Morals are important things, as far as presenting them ethically and in a way that is not going to offend everyone who will play your game or read your novel. Or at least if you do offend them, make it into a troll so they’ll hate themselves for being offended. Because truth is, morals are not exactly black and white. There are large swaths of well-defined areas where it seems that way, but like everything in nature, things change when you examine the edge cases. That well is a well creators of narratives have gone to time and time again, since the dawn of civilization.
So when Canvas 2 anime ends with Elis instead of the same-age, childhood friend Kiri, I thought that was a great way to allow the narrative to cross into an amoral boundary but do so in a way where it’s actually exciting, even satisfying. The story had time to develop and challenge these notions about Elis’s status as a person and in relationship with Hiroki. Similarly there’s a lesson to be learned coming from Kiri’s perspective. To spell it out more clearly, the game gives you routes with Kiri and some of the students at the school Hiroki teaching at, making you crossing at least one line for every route other than Kiri’s (boundary #1). Elis is Hiroki’s biological cousin (though I’m not sure to which degree) (boundary #2). Lastly, Elis has been under Hiroki’s cared since her parents’ tragic accident years ago and you start the game treating her like a little sister (boundary #3).

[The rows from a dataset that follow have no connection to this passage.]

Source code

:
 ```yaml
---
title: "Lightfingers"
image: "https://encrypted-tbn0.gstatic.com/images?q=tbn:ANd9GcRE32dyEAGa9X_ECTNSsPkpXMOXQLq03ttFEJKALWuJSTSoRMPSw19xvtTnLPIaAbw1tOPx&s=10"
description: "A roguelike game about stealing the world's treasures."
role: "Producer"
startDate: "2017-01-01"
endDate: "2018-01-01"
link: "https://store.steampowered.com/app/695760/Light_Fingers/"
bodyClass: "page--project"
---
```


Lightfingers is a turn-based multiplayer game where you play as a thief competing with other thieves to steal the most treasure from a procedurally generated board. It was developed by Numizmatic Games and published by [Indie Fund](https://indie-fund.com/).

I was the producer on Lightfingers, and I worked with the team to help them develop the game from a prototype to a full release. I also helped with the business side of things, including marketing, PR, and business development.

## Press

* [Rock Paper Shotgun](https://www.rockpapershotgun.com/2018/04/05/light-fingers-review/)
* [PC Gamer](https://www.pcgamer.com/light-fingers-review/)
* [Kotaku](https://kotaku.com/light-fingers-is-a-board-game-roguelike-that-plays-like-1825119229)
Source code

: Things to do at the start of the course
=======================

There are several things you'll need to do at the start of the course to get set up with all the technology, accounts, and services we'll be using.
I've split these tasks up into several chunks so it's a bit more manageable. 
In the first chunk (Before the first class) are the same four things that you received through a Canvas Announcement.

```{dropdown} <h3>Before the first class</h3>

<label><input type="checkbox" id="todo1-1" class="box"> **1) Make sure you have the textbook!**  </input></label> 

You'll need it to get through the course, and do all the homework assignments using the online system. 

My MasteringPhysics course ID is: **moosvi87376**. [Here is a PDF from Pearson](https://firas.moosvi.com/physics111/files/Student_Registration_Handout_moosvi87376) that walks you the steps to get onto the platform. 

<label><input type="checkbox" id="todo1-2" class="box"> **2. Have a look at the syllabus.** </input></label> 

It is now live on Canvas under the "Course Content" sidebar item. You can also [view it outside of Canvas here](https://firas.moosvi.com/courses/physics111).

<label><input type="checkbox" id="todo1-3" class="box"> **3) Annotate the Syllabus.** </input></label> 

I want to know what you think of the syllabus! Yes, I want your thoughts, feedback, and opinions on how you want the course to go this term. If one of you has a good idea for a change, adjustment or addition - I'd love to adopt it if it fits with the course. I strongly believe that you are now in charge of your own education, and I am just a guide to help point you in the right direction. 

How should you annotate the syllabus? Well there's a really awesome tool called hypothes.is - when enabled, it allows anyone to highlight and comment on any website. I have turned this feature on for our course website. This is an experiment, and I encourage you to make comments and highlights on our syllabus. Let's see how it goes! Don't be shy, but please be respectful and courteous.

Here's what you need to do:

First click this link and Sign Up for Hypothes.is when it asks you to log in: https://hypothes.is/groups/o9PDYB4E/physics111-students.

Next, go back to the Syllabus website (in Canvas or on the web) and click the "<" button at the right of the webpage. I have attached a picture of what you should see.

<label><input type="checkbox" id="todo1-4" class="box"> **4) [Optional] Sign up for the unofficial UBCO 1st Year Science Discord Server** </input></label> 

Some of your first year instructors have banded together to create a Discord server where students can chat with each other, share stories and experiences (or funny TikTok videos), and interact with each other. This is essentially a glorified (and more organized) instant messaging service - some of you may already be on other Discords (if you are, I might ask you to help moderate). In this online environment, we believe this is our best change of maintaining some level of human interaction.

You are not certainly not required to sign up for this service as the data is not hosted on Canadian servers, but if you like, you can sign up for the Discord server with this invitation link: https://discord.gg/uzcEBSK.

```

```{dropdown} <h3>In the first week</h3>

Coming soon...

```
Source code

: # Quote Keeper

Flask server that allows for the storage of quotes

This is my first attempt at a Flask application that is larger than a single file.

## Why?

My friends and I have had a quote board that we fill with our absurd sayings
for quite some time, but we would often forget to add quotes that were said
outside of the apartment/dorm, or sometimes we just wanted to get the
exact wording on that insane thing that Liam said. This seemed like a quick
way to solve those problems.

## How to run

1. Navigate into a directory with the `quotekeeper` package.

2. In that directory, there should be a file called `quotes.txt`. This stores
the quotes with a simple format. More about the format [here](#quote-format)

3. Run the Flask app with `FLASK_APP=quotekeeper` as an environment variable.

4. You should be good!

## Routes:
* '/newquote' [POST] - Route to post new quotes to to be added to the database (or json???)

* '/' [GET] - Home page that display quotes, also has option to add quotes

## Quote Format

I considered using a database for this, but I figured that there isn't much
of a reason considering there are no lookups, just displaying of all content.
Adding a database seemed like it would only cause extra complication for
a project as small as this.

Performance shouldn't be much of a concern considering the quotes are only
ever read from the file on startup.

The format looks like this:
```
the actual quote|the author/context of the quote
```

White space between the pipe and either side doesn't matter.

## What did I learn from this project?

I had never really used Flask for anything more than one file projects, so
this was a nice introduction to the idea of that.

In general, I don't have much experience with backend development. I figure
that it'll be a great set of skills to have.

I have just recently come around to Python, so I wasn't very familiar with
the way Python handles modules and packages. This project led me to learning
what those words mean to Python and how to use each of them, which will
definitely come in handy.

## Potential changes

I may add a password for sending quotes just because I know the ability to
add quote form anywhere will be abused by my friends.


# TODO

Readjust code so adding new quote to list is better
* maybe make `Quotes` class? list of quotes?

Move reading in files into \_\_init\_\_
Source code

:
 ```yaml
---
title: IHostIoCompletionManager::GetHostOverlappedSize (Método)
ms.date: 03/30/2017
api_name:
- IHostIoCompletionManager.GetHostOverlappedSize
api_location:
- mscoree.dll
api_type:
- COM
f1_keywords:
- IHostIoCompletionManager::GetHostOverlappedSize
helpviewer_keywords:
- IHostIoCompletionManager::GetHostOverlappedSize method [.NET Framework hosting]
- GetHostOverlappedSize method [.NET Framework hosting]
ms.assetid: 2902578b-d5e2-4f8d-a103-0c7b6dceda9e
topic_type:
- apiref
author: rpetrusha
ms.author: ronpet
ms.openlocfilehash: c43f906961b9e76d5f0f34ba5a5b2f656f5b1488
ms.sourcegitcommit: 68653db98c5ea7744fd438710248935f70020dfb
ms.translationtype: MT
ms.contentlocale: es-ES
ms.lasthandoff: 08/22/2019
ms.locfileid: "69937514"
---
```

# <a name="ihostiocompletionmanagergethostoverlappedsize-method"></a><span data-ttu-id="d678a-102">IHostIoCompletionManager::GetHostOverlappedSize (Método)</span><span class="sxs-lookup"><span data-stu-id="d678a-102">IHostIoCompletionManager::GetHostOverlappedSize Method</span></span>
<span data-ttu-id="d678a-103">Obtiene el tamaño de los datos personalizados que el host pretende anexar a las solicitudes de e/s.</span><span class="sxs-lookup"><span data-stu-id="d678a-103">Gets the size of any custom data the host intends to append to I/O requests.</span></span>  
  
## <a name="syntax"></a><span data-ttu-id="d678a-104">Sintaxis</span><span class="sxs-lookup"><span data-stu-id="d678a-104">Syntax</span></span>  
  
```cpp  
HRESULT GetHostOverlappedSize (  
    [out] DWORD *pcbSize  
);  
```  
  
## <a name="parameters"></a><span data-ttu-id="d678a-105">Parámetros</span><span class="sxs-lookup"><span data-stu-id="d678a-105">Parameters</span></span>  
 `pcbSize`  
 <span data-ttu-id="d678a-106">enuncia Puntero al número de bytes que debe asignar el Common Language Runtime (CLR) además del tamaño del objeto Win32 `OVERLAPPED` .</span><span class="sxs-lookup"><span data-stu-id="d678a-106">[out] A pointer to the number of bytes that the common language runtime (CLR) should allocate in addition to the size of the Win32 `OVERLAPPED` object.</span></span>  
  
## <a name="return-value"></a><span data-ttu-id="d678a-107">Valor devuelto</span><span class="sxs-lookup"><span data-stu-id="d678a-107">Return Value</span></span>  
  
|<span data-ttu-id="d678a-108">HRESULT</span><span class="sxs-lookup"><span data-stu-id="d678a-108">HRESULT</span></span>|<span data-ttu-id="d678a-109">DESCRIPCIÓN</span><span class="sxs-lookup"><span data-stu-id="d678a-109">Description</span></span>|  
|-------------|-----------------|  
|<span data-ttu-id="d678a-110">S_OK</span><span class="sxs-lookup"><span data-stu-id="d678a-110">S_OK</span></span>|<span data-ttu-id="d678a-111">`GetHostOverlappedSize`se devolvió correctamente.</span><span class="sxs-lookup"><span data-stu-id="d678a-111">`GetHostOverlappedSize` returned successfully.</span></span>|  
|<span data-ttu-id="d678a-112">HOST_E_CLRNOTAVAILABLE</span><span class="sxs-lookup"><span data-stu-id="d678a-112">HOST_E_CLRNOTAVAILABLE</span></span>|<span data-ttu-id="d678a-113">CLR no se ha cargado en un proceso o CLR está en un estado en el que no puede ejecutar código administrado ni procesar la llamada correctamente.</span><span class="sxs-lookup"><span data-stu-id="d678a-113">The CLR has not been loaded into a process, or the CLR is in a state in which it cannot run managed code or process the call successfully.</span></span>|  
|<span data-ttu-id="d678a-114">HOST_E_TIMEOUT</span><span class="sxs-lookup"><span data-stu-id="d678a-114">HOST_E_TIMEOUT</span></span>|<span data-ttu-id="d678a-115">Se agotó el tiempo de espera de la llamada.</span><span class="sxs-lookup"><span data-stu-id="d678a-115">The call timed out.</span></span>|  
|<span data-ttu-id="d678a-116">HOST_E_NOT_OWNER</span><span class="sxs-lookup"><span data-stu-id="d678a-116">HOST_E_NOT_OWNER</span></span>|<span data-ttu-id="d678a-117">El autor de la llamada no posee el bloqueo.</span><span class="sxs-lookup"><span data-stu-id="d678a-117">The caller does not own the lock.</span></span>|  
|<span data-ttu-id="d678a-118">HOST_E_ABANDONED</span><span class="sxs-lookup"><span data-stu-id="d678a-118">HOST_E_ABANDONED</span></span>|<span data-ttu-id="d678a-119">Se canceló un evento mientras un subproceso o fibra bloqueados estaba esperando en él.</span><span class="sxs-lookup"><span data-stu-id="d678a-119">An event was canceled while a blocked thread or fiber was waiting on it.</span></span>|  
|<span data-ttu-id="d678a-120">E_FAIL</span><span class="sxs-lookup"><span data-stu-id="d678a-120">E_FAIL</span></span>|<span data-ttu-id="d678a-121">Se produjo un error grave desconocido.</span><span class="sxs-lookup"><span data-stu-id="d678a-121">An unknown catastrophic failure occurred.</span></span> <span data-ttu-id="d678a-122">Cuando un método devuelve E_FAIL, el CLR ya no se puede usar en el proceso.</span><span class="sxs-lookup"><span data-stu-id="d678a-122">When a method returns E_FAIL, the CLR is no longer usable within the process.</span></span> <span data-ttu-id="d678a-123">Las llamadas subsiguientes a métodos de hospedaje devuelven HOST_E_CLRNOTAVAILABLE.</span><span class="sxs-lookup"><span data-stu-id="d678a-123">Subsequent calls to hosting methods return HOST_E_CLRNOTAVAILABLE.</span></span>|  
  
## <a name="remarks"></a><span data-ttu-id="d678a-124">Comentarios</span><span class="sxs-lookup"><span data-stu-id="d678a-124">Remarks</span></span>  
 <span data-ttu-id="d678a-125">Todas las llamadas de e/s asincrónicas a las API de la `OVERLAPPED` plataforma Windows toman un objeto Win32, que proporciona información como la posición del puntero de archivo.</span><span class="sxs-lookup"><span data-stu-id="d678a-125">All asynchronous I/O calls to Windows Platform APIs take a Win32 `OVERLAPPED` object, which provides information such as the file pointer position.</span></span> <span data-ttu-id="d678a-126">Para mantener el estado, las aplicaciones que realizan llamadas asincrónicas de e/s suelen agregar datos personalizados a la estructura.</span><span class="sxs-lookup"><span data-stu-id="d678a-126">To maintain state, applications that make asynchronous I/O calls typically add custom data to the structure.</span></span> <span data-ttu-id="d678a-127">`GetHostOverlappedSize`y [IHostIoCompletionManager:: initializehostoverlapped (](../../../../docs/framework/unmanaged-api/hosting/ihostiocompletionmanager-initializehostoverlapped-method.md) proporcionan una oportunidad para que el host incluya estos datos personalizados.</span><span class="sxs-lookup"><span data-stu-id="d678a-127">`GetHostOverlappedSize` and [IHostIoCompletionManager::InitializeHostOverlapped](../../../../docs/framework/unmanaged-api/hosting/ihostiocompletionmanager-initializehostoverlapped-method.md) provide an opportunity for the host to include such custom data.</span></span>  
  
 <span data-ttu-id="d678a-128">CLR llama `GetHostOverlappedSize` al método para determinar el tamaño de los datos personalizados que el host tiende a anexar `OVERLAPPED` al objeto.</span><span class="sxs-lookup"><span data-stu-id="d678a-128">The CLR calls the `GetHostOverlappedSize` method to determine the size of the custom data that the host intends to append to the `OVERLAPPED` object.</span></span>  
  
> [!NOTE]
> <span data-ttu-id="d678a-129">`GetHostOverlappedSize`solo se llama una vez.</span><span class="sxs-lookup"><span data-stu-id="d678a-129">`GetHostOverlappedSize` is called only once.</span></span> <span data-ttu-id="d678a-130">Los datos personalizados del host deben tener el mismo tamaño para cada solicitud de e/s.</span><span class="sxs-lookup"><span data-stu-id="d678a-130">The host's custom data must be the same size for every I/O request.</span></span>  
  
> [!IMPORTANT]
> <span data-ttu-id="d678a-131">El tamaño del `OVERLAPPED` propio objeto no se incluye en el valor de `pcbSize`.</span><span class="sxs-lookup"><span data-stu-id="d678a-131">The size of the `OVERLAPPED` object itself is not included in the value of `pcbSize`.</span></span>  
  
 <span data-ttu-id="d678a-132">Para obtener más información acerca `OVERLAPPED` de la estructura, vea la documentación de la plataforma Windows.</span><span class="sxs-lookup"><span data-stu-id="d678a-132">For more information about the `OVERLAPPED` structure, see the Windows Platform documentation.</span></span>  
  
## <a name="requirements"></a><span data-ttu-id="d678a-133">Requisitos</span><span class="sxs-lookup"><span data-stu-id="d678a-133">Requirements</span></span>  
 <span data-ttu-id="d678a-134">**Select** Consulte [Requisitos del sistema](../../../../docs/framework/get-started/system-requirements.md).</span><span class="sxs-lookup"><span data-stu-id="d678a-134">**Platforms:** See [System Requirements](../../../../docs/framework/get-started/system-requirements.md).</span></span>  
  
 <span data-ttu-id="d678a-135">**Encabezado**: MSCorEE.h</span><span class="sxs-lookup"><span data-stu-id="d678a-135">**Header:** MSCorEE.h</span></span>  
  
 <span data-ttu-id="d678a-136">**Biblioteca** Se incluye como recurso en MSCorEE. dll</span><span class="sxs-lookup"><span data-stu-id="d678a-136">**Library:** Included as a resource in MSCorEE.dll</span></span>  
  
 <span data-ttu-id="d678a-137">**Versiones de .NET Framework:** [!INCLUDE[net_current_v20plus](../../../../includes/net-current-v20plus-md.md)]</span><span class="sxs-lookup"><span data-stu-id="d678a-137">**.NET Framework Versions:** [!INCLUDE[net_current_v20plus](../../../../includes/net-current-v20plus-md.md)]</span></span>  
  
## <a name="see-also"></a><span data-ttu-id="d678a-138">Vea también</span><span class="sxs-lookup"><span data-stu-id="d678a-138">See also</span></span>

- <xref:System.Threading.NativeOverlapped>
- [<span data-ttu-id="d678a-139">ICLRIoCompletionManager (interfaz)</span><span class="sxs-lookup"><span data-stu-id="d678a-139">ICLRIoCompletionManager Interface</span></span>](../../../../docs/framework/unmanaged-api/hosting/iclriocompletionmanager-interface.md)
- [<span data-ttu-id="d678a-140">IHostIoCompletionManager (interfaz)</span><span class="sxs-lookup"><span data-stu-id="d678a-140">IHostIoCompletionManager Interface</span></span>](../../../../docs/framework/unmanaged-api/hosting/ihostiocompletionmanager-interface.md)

By the way, Elis is the “primary” character in the franchise too. It’s kind of a “hard” sell.
I guess it’s safe to say that I enjoyed that route “choice” a lot. Choice in quotes, because I didn’t have any. I didn’t even care what happened to the couple at the very end, but when the moment of truth came to Hiroki it was all sorts of awesome in my mind. It’s definitely controversial in a lot of ways, but I think it’s exactly how to make your story stand out where many others walk that beaten path. Some credit is due with how the anime framed their relationships as well, that it became something somewhat tragic but also something much more emotionally satisfying.
What’s also interesting is that I came to the franchise from the anime, which means I viewed Hiroki as a fully-functional character and not some kind of insert-here-potato-kun (even if he was one). It was hard for me to root for any one pairing because they were all kind of icky, and it seems that Hiroki just didn’t like Kiri that way, even if the two ended up going out for a brief period. (That was bonus: 4th boundary!)
Maybe it was easier for me to enjoy the ending to Canvas 2 because I didn’t see myself making the choice Hiroki did, as often such eroge adaptations invite that first-person look. Maybe it was more about being able to explore the possibility of amoral decision making that made the show somewhat more enjoyable, as I previously laid it out. Whatever it was, it sure took me a very long time to verbalize it.